What to produce: Every line below should be copied out exactly.

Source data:
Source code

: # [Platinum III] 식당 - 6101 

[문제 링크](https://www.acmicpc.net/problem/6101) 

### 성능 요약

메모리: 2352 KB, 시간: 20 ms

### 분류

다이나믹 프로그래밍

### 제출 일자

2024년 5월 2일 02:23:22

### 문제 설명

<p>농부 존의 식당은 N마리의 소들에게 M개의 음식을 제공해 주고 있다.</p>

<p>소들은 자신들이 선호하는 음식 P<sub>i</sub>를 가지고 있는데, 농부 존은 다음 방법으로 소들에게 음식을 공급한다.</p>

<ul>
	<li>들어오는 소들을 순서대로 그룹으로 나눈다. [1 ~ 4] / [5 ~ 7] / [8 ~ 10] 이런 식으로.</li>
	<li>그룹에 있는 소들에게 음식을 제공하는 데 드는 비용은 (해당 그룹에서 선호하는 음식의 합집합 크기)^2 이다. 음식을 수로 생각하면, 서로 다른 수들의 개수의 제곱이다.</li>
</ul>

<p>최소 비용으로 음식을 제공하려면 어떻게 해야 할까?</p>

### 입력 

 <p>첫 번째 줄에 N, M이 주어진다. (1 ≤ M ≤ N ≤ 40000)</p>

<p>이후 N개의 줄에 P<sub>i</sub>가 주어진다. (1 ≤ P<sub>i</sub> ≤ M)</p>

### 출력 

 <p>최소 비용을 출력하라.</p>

Solved exercise:
Source code

: # [Platinum III] 식당 - 6101 

[문제 링크](https://www.acmicpc.net/problem/6101) 

### 성능 요약

메모리: 2352 KB, 시간: 20 ms

### 분류

다이나믹 프로그래밍

### 제출 일자

2024년 5월 2일 02:23:22

### 문제 설명

<p>농부 존의 식당은 N마리의 소들에게 M개의 음식을 제공해 주고 있다.</p>

<p>소들은 자신들이 선호하는 음식 P<sub>i</sub>를 가지고 있는데, 농부 존은 다음 방법으로 소들에게 음식을 공급한다.</p>

<ul>
	<li>들어오는 소들을 순서대로 그룹으로 나눈다. [1 ~ 4] / [5 ~ 7] / [8 ~ 10] 이런 식으로.</li>
	<li>그룹에 있는 소들에게 음식을 제공하는 데 드는 비용은 (해당 그룹에서 선호하는 음식의 합집합 크기)^2 이다. 음식을 수로 생각하면, 서로 다른 수들의 개수의 제곱이다.</li>
</ul>

<p>최소 비용으로 음식을 제공하려면 어떻게 해야 할까?</p>

### 입력 

 <p>첫 번째 줄에 N, M이 주어진다. (1 ≤ M ≤ N ≤ 40000)</p>

<p>이후 N개의 줄에 P<sub>i</sub>가 주어진다. (1 ≤ P<sub>i</sub> ≤ M)</p>

### 출력 

 <p>최소 비용을 출력하라.</p>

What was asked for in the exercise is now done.